Becciu is accused of favouring one of his family by transferring 100,000 euros for a cooperative which is part of the Caritas branch of his home Diocese of Ozieri in Sardinia during his time as chief of staff to the Pope. His brother is president of the cooperative. The cardinal said it was within his discretionary powers to make the transfer, that the money was not for his brother but for a centre which helps migrants and the unemployed. 

It all comes after a new Vatican law was introduced this year seeking to clamp down on conflicts of interest as part of the Pope's drive to clean up the Holy See's finances. 

In his case, Becciu believes there has been a “misunderstanding”, telling reporters the money is still in the Caritas bank account, and that everything has been documented. At the end of the audience with the Pope, the cardinal said he offered to leave his apartment in the Vatican but Francis told him to stay “because of all the work you have done for me”.

The Holy See has not provided the reasons for the cardinal's dismissal while Becciu has not been questioned by investigators. During the press conference, he denied other allegations of financial wrongdoing due to be published by the Italian weekly L'Espresso

Absent in the Becciu removal story, so far, is the Vatican's purchase of the property in Sloane Avenue, in Chelsea, South West London. The controversial deal was carried out by the Secretariat of State when Becciu was in charge, and the cardinal has faced questions about his involvement.
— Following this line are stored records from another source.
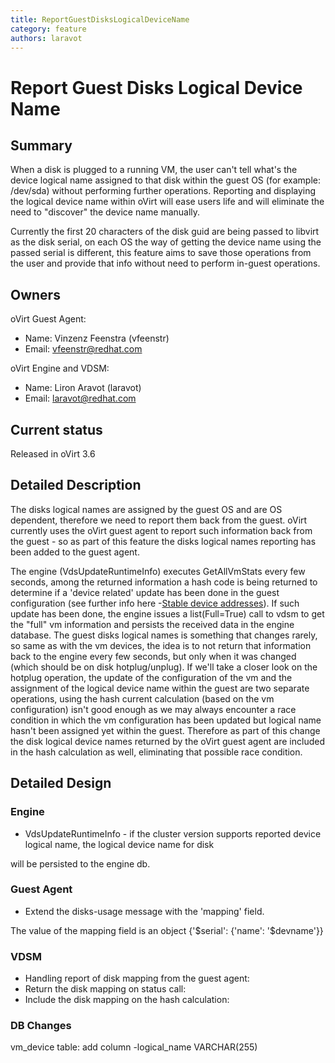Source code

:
 ```yaml
---
title: ReportGuestDisksLogicalDeviceName
category: feature
authors: laravot
---
```


# Report Guest Disks Logical Device Name

## Summary

When a disk is plugged to a running VM, the user can't tell what's the device logical name assigned to that disk within the guest OS
(for example: /dev/sda) without performing further operations.
Reporting and displaying the logical device name within oVirt will ease users life and will eliminate the need to "discover" the device name manually.

Currently the first 20 characters of the disk guid are being passed to libvirt as the disk serial,
on each OS the way of getting the device name using the passed serial is different,
this feature aims to save those operations from the user and provide that info without need to perform in-guest operations.

## Owners

oVirt Guest Agent:

*   Name: Vinzenz Feenstra (vfeenstr)
*   Email: <vfeenstr@redhat.com>

oVirt Engine and VDSM:

*   Name: Liron Aravot (laravot)
*   Email: <laravot@redhat.com>

## Current status

Released in oVirt 3.6

## Detailed Description

The disks logical names are assigned by the guest OS and are OS dependent, therefore we need to report them back from the guest.
oVirt currently uses the oVirt guest agent to report such information back from the guest -
so as part of this feature the disks logical names reporting has been added to the guest agent.

The engine (VdsUpdateRuntimeInfo) executes GetAllVmStats every few seconds, among the returned information a hash code is being
returned to determine if a 'device related' update has been done in the guest configuration 
(see further info here -[Stable device addresses](/develop/release-management/features/virt/stabledeviceaddresses.html)). If such update has been done, the engine issues a list(Full=True) call to vdsm to get the "full" vm information and persists the received data in the engine database. The guest disks logical names is something that changes rarely, so same as with the vm devices, the idea is to not return that information back to the engine every few seconds, but only when it was changed (which should be on disk hotplug/unplug). If we'll take a closer look on the hotplug operation, the update of the configuration of the vm and the assignment of the logical device name within the guest are two separate operations, using the hash current calculation (based on the vm configuration) isn't good enough as we may always encounter a race condition in which the vm configuration has been updated but logical name hasn't been assigned yet within the guest. Therefore as part of this change the disk logical device names returned by the oVirt guest agent are included in the hash calculation as well, eliminating that possible race condition.

## Detailed Design

### Engine

*   VdsUpdateRuntimeInfo - if the cluster version supports reported device logical name, the logical device name for disk

will be persisted to the engine db.

### Guest Agent

*   Extend the disks-usage message with the 'mapping' field.

The value of the mapping field is an object {'$serial': {'name': '$devname'}}


### VDSM

*   Handling report of disk mapping from the guest agent:
*   Return the disk mapping on status call:
*   Include the disk mapping on the hash calculation:

### DB Changes

vm_device table:
       add column -logical_name VARCHAR(255)
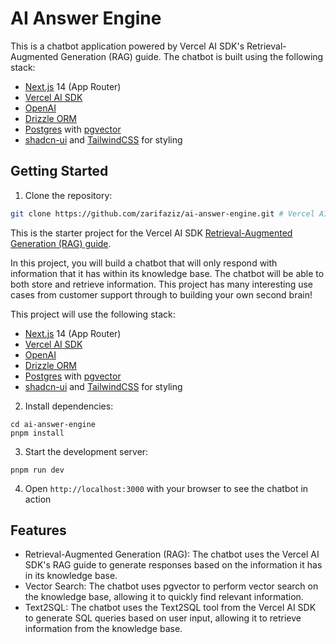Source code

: # AI Answer Engine

This is a chatbot application powered by Vercel AI SDK's Retrieval-Augmented Generation (RAG) guide. The chatbot is built using the following stack:

- [Next.js](https://nextjs.org) 14 (App Router)
- [Vercel AI SDK](https://sdk.vercel.ai/docs)
- [OpenAI](https://openai.com)
- [Drizzle ORM](https://orm.drizzle.team)
- [Postgres](https://www.postgresql.org/) with [pgvector](https://github.com/pgvector/pgvector)
- [shadcn-ui](https://ui.shadcn.com) and [TailwindCSS](https://tailwindcss.com) for styling

## Getting Started

1. Clone the repository:

```bash
git clone https://github.com/zarifaziz/ai-answer-engine.git # Vercel AI SDK RAG Guide Starter Project
```

This is the starter project for the Vercel AI SDK [Retrieval-Augmented Generation (RAG) guide](https://sdk.vercel.ai/docs/guides/rag-chatbot).

In this project, you will build a chatbot that will only respond with information that it has within its knowledge base. The chatbot will be able to both store and retrieve information. This project has many interesting use cases from customer support through to building your own second brain!

This project will use the following stack:

- [Next.js](https://nextjs.org) 14 (App Router)
- [Vercel AI SDK](https://sdk.vercel.ai/docs)
- [OpenAI](https://openai.com)
- [Drizzle ORM](https://orm.drizzle.team)
- [Postgres](https://www.postgresql.org/) with [ pgvector ](https://github.com/pgvector/pgvector)
- [shadcn-ui](https://ui.shadcn.com) and [TailwindCSS](https://tailwindcss.com) for styling

2. Install dependencies:

```
cd ai-answer-engine
pnpm install
```

3. Start the development server:

```
pnpm run dev
```

4. Open `http://localhost:3000` with your browser to see the chatbot in action

## Features

- Retrieval-Augmented Generation (RAG): The chatbot uses the Vercel AI SDK's RAG guide to generate responses based on the information it has in its knowledge base.
- Vector Search: The chatbot uses pgvector to perform vector search on the knowledge base, allowing it to quickly find relevant information.
- Text2SQL: The chatbot uses the Text2SQL tool from the Vercel AI SDK to generate SQL queries based on user input, allowing it to retrieve information from the knowledge base.


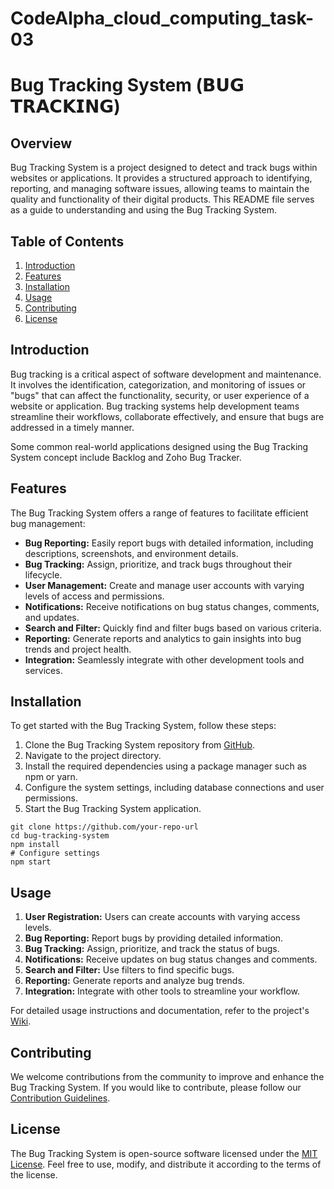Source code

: # CodeAlpha_cloud_computing_task-03
# Bug Tracking System (𝗕𝗨𝗚 𝗧𝗥𝗔𝗖𝗞𝗜𝗡𝗚)

## Overview
Bug Tracking System is a project designed to detect and track bugs within websites or applications. It provides a structured approach to identifying, reporting, and managing software issues, allowing teams to maintain the quality and functionality of their digital products. This README file serves as a guide to understanding and using the Bug Tracking System.

## Table of Contents
1. [Introduction](#introduction)
2. [Features](#features)
3. [Installation](#installation)
4. [Usage](#usage)
5. [Contributing](#contributing)
6. [License](#license)

## Introduction
Bug tracking is a critical aspect of software development and maintenance. It involves the identification, categorization, and monitoring of issues or "bugs" that can affect the functionality, security, or user experience of a website or application. Bug tracking systems help development teams streamline their workflows, collaborate effectively, and ensure that bugs are addressed in a timely manner.

Some common real-world applications designed using the Bug Tracking System concept include Backlog and Zoho Bug Tracker.

## Features
The Bug Tracking System offers a range of features to facilitate efficient bug management:

- **Bug Reporting:** Easily report bugs with detailed information, including descriptions, screenshots, and environment details.
- **Bug Tracking:** Assign, prioritize, and track bugs throughout their lifecycle.
- **User Management:** Create and manage user accounts with varying levels of access and permissions.
- **Notifications:** Receive notifications on bug status changes, comments, and updates.
- **Search and Filter:** Quickly find and filter bugs based on various criteria.
- **Reporting:** Generate reports and analytics to gain insights into bug trends and project health.
- **Integration:** Seamlessly integrate with other development tools and services.

## Installation
To get started with the Bug Tracking System, follow these steps:

1. Clone the Bug Tracking System repository from [GitHub](https://github.com/your-repo-url).
2. Navigate to the project directory.
3. Install the required dependencies using a package manager such as npm or yarn.
4. Configure the system settings, including database connections and user permissions.
5. Start the Bug Tracking System application.

```shell
git clone https://github.com/your-repo-url
cd bug-tracking-system
npm install
# Configure settings
npm start
```

## Usage
1. **User Registration:** Users can create accounts with varying access levels.
2. **Bug Reporting:** Report bugs by providing detailed information.
3. **Bug Tracking:** Assign, prioritize, and track the status of bugs.
4. **Notifications:** Receive updates on bug status changes and comments.
5. **Search and Filter:** Use filters to find specific bugs.
6. **Reporting:** Generate reports and analyze bug trends.
7. **Integration:** Integrate with other tools to streamline your workflow.

For detailed usage instructions and documentation, refer to the project's [Wiki](https://github.com/your-repo-url/wiki).

## Contributing
We welcome contributions from the community to improve and enhance the Bug Tracking System. If you would like to contribute, please follow our [Contribution Guidelines](CONTRIBUTING.md).

## License
The Bug Tracking System is open-source software licensed under the [MIT License](LICENSE). Feel free to use, modify, and distribute it according to the terms of the license.

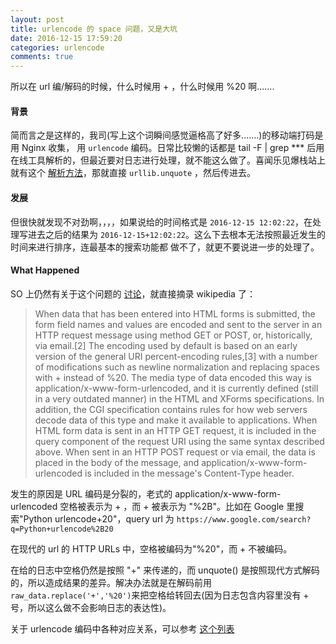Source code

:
```yaml
---
layout: post
title: urlencode 的 space 问题，又是大坑
date: 2016-12-15 17:59:20
categories: urlencode
comments: true
---
```

所以在 url 编/解码的时候，什么时候用 + ，什么时候用 %20 啊.......
<!-- more -->

#### 背景

简而言之是这样的，我司(写上这个词瞬间感觉逼格高了好多.......)的移动端打码是用 Nginx 收集，
用 `urlencode` 编码。日常比较懒的话都是 tail -F | grep *** 后用在线工具解析的，但最近要对日志进行处理，就不能这么做了。喜闻乐见爆栈站上就有这个 [解析方法](http://stackoverflow.com/questions/28431359/how-to-decode-a-url-encoded-string-in-python)，那就直接 `urllib.unquote` ，然后传进去。

#### 发展

但很快就发现不对劲啊，，，，如果说给的时间格式是 `2016-12-15 12:02:22`，在处理写进去之后的结果为
`2016-12-15+12:02:22`。这么下去根本无法按照最近发生的时间来进行排序，连最基本的搜索功能都
做不了，就更不要说进一步的处理了。

#### What Happened

SO 上仍然有关于这个问题的 [讨论](http://stackoverflow.com/questions/1634271/url-encoding-the-space-character-or-20)，就直接摘录 wikipedia 了：


> When data that has been entered into HTML forms is submitted, the form field names and values are encoded and sent to the server in an HTTP request message using method GET or POST, or, historically, via email.[2] The encoding used by default is based on an early version of the general URI percent-encoding rules,[3] with a number of modifications such as newline normalization and replacing spaces with + instead of %20. The media type of data encoded this way is application/x-www-form-urlencoded, and it is currently defined (still in a very outdated manner) in the HTML and XForms specifications. In addition, the CGI specification contains rules for how web servers decode data of this type and make it available to applications.
When HTML form data is sent in an HTTP GET request, it is included in the query component of the request URI using the same syntax described above. When sent in an HTTP POST request or via email, the data is placed in the body of the message, and application/x-www-form-urlencoded is included in the message's Content-Type header.

发生的原因是 URL 编码是分裂的，老式的 application/x-www-form-urlencoded 空格被表示为 + ，而 + 被表示为 "%2B"。比如在 Google 里搜索"Python urlencode+20"，query url 为 `https://www.google.com/search?q=Python+urlencode%2B20`

在现代的 url 的 HTTP URLs 中，空格被编码为"%20"，而 + 不被编码。

在给的日志中空格仍然是按照 "+" 来传递的，而 unquote() 是按照现代方式解码的，所以造成结果的差异。解决办法就是在解码前用 `raw_data.replace('+','%20')`来把空格给转回去(因为日志包含内容里没有 + 号，所以这么做不会影响日志的表达性)。

关于 urlencode 编码中各种对应关系，可以参考 [这个列表](http://www.degraeve.com/reference/urlencoding.php)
Vatican prosecutors are now investigating the property acquisition. Some have tried to pin responsibility in this case onto Cardinal Becciu. 

Becciu has, however, always denied any wrongdoing over the Sloane Avenue deal. He has not been questioned by prosecutors and says the Pope told him he had acted honestly in this matter.   

That brings us to another undercurrent to the Cardinal Becciu story. As papal chief of staff, known as the “sostituto” (substitute), he wielded enormous influence both over the Vatican administration but also diplomatically. 

He created some powerful enemies, including Cardinal George Pell, the former Prefect of the Secretariat for the Economy, who clashed with Becciu on numerous occasions over the management of Vatican finances. 

Pell, now based in Sydney, Australia, claimed the Italian cardinal blocked his reforms, although Becciu suggested they had different visions on how to go about things. The cardinal left the Vatican in 2017 to defend himself in a sexual abuse case and had his convictions overturned in May after a long legal battle. 

On 25 September, in a celebratory statement, Cardinal Pell “thanked and congratulated” the Pope “on recent developments” adding: “I hope the cleaning of the stables continues in both the Vatican and Victoria.”

The last line will feed a theory pushed by Pell's supporters that Becciu was somehow involved in the cardinal's legal problems and that the Vatican may have conspired with police in the State of Victoria, in Australia. A narrative has been pushed that the cardinal is the leader of the Roman Curia's old guard who would stop at nothing to hold onto power. As a result, Becciu has come under some heavy media fire from Catholic outlets in the United States. 

When Cardinal Pell left the Vatican in 2017 he pledged to fight to clear his name, and Cardinal Becciu today said he sent a note of “solidarity” to Pell at that time. 

The Italian cardinal has also revealed a determination to clear his name – although he can expect a hard road ahead.